In this seventh and final installment of my series of XML-Deviant columns about the W3C TAG's Architecture of the World Wide Web (AWWW) document, I conclude my examination of the third key architectural principle, data formats, which I have been calling "representation".

What is left be discussed of the representation principle includes some core ideas and practices, certainly well-known to the XML programmer community: separation of content and presentation, hypertext, and a grab bag of XML-specific issues.

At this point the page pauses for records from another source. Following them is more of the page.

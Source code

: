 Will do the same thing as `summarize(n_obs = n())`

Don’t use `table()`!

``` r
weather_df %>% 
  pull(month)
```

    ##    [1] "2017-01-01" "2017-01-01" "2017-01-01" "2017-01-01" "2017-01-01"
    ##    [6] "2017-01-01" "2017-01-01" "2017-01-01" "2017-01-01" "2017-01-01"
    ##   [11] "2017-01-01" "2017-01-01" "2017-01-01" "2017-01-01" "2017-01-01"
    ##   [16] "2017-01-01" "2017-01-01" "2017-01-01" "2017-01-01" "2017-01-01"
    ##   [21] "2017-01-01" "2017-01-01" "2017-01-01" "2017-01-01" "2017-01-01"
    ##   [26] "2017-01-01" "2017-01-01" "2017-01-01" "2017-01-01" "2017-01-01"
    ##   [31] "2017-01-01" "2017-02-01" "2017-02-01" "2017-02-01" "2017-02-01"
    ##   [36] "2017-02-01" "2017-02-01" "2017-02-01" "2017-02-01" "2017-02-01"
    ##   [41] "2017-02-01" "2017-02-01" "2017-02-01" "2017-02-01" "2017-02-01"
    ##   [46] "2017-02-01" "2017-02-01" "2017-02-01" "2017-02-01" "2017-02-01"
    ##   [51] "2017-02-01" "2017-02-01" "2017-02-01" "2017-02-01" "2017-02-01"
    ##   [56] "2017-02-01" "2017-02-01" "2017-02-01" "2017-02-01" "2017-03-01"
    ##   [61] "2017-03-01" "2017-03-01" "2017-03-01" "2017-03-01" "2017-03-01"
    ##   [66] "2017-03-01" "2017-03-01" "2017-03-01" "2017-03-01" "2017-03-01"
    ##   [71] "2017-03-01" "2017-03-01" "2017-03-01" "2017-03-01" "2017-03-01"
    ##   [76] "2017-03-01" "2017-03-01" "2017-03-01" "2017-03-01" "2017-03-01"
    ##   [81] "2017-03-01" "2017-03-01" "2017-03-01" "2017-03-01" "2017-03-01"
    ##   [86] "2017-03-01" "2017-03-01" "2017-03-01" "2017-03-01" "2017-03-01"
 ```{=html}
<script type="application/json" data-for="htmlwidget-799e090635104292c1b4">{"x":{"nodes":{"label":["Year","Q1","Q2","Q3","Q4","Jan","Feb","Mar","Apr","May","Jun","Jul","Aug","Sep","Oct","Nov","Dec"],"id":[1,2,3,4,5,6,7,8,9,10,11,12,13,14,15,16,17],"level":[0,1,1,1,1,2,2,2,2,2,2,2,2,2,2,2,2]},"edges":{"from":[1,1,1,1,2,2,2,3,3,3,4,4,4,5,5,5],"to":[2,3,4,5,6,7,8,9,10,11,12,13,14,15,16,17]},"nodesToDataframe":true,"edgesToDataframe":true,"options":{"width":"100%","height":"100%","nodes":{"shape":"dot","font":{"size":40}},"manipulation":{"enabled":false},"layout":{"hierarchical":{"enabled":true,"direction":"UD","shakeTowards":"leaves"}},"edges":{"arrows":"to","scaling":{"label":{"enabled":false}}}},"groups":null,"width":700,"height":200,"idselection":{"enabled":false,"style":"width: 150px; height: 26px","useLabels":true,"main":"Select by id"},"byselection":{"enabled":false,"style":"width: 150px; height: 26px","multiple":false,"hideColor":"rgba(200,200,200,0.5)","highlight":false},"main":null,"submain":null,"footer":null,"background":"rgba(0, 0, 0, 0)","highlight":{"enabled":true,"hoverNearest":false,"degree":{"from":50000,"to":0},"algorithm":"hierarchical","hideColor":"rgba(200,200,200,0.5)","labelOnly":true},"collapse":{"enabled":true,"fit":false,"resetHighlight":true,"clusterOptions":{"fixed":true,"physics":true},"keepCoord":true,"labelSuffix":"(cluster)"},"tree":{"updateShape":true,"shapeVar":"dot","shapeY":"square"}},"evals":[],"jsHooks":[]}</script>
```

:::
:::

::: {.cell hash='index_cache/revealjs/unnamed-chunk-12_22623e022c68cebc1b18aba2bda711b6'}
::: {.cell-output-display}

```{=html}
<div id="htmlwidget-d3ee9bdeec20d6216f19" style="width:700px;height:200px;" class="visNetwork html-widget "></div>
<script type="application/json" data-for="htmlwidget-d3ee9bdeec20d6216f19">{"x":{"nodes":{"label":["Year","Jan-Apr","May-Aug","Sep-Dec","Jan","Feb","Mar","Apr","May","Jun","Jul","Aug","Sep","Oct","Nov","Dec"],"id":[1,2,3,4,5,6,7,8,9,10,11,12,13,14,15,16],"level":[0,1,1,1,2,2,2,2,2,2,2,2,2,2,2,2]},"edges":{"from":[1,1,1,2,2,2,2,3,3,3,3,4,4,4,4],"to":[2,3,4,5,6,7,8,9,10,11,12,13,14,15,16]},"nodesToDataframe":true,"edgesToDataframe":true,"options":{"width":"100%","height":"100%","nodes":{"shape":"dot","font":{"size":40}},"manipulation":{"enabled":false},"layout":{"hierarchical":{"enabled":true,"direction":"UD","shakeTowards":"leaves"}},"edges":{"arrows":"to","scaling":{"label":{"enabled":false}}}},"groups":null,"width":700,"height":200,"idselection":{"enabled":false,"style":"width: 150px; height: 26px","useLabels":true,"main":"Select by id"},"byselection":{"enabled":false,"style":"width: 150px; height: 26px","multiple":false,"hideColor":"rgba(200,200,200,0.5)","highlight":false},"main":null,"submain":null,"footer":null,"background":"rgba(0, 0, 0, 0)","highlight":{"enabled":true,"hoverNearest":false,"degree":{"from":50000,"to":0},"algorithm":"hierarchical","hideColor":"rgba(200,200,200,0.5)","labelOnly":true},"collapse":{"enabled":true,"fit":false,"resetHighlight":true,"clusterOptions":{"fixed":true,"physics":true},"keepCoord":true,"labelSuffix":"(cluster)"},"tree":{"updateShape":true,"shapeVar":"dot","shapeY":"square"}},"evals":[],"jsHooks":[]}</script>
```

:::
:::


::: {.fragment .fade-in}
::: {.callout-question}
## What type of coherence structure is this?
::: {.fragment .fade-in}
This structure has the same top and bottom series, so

Separation of Concerns and Interests

The AWWW claims that it is good practice to "design formats that allow authors to separate content from presentation and interaction concerns". I find this recommendation interesting for a few reasons, particularly because of its relative belatedness. HTML, still the most important data format of the Web, is infamous for breaking this practice. In fact HTML 1.0, which Tim Berners-Lee designed, contained a few violations of this practice:

  1. the TITLE element "should ideally fit on one line";
  2. the PLAINTEXT element was "designed to be represented in the same way as example XMP text, with fixed width charater [sic.] and significant line breaks" (even though "[i]ts presence is an optimisation").
  3. the LISTING element, as specified, is chock-full of presentational bits:
    1. it "allow[s] text of fixed-width characters"
    2. "to be embedded absolutely as is into the document";
    3. it's character data should be "portrayed in a fixed width font", such that its source document, whitespace formatting is preserved when displayed;
    4. it "is portrayed so that at least 132 characters will fit on a line".
  4. the ADDRESS element "is italic and/or right justified or indented";
  5. the HIGHLIGHTING element (which I didn't know about till writing this column...) marked "highlighted phrases" but did not, oddly enough, come with a presentational specification or suggestion;
  6. the LIST elements, ordered and unordered, could be displayed, respectively, as "a sequence of numbered paragraphs" or as "bulleted list[s]".

In other words, there's been a lot of presentational concern in HTML specifications from the very earliest days of the Web. What does that mean? Aren't I just being unfair to Sir Tim? Well, not really: the point here is that, first, separating content from presentation is hard; second, that sometimes it's not possible, since presentation is content; third, if this practice is descriptive of the architecture of the Web, I'm hard pressed to see how that can be taken in any robust way, given how often it's been violated. And, I should point out, HTML's ability to break the representation-interaction distinction, by mucking about with HTTP protocol bits, is probably even more problematic. I would have done things differently.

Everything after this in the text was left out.